My favourite dish to cook is risotto. When you are making a risotto, you really make it. You are not baking, boiling or roasting; you have to be there with it constantly, otherwise it is ruined. It’s the same principles as winemaking : You always have to be around the vines, constantly monitoring them in order to get the best out of them. It is very romantic.     Surprisingly, I choose the food and the wine almost independently. I pick a wine that I am eager to try or am particularly enjoying at the time, and otherwise try to let go of strict food and wine pairings. I think if the food and wine come from the same soil, the same spirit, then you should be able to enjoy them together. 

Can you recommend some of the best restaurants in Tuscany, the finest and the really favorite trattoria’s? 

Le Panzanelle in Radda in Chianti Classico.  Ristorante Padellina in Strada is also great. It is run by brothers, Alvaro and Rolando Parenti.  Alvaro has a passion for Dante (the Medieval Italian poet and philosopher), and he often emerges from the kitchen to recite from heart verses from the Divina Commedia to the dining room. 

What are your favorite restaurants in Florence? 

The finest restaurant in Tuscany, I must say, is Cibreo in Florence. I also like Cammillo, Belguardo, Vecchia Bettola, Sostanza detto Troia and Buca dell’Orafo. 

To the DOCG regulations still prevent certain grapes from being used in Chianti Classico? Is Trebbiano ever used anymore? 

Yes, producers can only use red grapes to make Chianti Classico, with a minimum of 80% of Sangiovese. Trebbiano is not used in DOCG wines,  but there is a lot of great opportunity for the estates that want to make it on its own [as a white wine], and I’m sure we will witness some great Trebbiano coming out of the region in the future. 

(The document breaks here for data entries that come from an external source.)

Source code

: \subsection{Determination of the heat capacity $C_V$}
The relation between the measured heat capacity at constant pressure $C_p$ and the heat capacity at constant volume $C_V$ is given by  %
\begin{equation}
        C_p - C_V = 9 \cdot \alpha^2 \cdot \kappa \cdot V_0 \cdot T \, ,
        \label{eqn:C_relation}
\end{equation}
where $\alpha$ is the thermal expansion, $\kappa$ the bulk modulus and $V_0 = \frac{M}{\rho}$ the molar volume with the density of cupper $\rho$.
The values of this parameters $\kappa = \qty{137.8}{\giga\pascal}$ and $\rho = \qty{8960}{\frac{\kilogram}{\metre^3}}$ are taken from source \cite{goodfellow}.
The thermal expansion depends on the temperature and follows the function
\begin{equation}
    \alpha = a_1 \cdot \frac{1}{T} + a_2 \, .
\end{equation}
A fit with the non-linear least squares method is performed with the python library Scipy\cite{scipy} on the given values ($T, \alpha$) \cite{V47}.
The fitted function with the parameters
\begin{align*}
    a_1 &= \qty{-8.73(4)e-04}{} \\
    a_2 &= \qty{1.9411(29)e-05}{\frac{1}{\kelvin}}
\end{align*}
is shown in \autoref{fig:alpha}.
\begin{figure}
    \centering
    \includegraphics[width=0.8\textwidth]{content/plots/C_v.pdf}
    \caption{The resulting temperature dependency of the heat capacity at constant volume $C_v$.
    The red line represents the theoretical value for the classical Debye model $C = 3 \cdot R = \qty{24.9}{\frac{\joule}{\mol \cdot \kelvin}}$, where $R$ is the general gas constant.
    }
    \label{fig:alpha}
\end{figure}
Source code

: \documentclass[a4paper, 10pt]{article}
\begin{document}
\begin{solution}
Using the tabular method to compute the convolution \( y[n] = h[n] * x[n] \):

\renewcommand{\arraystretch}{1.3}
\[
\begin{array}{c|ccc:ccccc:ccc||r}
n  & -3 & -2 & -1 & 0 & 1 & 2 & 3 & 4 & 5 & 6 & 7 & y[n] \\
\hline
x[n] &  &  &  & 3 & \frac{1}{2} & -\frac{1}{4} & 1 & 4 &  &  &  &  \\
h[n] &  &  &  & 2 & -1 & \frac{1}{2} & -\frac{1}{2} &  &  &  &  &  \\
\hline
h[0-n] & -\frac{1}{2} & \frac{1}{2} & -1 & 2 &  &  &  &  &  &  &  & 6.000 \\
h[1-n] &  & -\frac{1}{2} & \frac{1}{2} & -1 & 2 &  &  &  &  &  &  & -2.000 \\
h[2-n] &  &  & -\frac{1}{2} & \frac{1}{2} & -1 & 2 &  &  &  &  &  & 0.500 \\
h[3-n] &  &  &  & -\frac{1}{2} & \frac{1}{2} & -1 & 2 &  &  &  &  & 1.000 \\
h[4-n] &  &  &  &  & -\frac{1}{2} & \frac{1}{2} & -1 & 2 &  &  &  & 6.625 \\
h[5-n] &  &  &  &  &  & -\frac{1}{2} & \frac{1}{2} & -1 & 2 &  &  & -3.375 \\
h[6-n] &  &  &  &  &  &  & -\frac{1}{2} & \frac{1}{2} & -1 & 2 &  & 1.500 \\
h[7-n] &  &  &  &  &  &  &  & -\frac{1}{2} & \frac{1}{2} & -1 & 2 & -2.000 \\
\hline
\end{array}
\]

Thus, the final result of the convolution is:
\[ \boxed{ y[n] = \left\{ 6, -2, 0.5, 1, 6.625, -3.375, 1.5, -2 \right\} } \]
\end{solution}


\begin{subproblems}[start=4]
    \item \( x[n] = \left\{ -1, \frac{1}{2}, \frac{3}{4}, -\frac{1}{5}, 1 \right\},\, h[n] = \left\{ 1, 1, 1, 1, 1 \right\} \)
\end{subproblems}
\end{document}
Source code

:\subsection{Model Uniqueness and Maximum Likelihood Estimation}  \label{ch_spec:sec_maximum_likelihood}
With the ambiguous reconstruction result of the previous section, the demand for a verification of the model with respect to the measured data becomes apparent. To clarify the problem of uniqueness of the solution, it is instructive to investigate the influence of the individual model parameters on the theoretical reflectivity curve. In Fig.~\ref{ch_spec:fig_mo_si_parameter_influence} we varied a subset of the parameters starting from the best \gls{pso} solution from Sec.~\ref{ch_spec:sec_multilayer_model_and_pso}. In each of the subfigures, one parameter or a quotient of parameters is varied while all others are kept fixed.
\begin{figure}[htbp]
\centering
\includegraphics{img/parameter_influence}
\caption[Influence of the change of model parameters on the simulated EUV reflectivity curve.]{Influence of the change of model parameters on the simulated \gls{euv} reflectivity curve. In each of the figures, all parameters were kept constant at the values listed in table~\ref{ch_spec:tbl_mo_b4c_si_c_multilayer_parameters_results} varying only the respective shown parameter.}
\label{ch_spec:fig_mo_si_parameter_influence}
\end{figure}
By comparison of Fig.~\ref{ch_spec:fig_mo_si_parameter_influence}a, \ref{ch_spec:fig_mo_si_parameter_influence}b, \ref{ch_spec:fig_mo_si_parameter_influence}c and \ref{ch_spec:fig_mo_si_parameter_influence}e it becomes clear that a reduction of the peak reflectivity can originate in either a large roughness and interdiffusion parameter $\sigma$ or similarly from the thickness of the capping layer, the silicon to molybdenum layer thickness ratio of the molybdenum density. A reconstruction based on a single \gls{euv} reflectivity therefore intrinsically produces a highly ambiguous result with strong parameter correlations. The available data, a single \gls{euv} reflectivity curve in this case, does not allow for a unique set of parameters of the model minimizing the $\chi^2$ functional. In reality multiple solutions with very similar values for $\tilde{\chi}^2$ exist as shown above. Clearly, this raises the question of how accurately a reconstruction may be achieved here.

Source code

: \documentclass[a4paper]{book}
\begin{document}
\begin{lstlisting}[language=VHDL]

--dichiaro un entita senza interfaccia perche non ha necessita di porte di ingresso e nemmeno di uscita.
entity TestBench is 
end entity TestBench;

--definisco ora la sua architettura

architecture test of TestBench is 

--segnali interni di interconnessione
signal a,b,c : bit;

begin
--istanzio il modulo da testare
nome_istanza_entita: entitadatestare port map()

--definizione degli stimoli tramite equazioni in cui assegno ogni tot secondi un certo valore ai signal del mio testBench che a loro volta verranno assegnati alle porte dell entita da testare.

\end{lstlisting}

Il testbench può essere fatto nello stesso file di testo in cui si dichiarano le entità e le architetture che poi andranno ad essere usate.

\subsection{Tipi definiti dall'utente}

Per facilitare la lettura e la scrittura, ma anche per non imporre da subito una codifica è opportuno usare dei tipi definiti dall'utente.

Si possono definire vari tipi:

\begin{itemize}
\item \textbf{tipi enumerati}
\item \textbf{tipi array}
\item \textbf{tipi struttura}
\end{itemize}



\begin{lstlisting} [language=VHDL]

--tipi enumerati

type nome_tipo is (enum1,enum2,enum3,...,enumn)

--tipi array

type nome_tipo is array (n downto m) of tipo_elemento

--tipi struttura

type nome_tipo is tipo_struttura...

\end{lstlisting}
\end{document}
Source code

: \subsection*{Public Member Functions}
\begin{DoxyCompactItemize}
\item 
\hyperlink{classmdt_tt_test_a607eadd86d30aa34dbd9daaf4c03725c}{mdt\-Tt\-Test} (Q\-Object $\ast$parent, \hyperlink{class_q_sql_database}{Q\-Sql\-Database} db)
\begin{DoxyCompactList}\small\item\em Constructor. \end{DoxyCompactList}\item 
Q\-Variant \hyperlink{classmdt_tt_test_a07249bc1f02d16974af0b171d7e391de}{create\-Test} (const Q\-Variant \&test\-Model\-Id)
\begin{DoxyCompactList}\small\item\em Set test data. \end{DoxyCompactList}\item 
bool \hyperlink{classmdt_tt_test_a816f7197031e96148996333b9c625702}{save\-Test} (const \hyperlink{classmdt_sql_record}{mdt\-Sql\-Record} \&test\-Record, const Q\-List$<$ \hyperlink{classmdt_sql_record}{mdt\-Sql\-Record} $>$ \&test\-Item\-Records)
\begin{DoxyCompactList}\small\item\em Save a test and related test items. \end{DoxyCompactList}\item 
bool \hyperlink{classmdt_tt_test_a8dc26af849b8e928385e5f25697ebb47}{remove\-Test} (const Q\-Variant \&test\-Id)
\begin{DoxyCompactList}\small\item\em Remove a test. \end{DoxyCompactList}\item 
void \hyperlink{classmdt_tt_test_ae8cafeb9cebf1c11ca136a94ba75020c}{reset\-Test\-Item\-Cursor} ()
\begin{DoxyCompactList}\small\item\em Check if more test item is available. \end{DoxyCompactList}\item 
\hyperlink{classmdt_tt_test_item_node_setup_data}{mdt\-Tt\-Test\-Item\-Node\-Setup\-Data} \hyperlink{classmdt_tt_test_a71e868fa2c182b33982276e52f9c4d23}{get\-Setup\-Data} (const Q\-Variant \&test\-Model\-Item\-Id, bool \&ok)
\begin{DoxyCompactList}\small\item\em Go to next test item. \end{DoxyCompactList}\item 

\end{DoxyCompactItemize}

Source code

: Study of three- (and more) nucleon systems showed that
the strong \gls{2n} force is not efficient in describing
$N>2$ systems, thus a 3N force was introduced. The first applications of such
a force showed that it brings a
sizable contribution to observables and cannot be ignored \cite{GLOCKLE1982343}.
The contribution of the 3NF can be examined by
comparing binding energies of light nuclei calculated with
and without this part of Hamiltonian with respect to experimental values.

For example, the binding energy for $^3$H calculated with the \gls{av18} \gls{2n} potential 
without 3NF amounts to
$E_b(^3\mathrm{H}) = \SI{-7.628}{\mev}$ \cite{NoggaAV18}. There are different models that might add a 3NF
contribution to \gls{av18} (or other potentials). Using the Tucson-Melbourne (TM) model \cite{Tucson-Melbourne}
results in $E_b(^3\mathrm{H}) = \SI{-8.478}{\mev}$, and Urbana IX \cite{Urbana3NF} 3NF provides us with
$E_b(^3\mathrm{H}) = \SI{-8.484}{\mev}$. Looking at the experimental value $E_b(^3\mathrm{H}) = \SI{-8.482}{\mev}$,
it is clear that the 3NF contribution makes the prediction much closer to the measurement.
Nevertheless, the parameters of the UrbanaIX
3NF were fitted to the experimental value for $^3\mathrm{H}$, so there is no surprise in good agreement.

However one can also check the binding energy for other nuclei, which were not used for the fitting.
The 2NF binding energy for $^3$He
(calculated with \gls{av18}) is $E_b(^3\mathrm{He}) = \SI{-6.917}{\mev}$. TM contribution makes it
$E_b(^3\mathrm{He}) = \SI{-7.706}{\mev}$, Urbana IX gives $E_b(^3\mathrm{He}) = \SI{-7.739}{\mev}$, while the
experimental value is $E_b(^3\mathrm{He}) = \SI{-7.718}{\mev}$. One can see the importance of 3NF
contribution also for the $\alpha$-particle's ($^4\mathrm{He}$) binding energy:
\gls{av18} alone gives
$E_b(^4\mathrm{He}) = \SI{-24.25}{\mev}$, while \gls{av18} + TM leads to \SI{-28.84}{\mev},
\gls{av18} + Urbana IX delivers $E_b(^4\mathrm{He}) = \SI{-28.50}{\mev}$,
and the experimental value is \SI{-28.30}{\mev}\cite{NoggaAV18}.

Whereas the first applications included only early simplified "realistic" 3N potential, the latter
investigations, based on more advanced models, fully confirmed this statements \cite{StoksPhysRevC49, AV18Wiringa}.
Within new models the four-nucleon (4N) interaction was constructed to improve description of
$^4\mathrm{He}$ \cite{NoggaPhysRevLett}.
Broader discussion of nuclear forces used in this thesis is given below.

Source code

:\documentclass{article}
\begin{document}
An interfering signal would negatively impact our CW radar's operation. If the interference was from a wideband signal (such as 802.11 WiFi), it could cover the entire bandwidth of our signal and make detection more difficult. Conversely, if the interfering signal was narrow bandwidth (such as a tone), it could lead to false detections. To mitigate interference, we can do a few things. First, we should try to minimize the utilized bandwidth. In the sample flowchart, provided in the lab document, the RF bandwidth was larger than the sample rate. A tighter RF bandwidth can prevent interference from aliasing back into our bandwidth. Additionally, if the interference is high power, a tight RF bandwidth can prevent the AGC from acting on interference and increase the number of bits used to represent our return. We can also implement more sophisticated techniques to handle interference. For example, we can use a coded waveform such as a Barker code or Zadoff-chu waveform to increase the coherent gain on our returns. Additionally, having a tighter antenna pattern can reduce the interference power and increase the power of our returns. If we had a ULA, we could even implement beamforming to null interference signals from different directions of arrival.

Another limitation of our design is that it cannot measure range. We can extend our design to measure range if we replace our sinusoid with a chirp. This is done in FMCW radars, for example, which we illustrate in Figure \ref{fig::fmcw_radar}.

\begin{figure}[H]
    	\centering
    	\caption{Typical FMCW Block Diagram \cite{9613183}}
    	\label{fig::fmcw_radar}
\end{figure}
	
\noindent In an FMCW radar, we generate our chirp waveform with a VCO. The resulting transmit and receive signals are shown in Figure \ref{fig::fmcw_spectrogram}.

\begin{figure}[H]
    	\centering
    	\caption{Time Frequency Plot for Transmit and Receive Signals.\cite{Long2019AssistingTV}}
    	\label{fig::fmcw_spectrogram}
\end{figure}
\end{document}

What is the governo process and it is used anymore? 

Governo is a winemaking technique that started in Tuscany over 700 years ago. It involves saving a batch of harvested grapes and allowing them to partially dry. This is said to increase the richness and stability of the wine. The process is not used anymore in Chianti Classico, and our producers aren’t that familiar with it, but it is still used in some areas of Tuscany.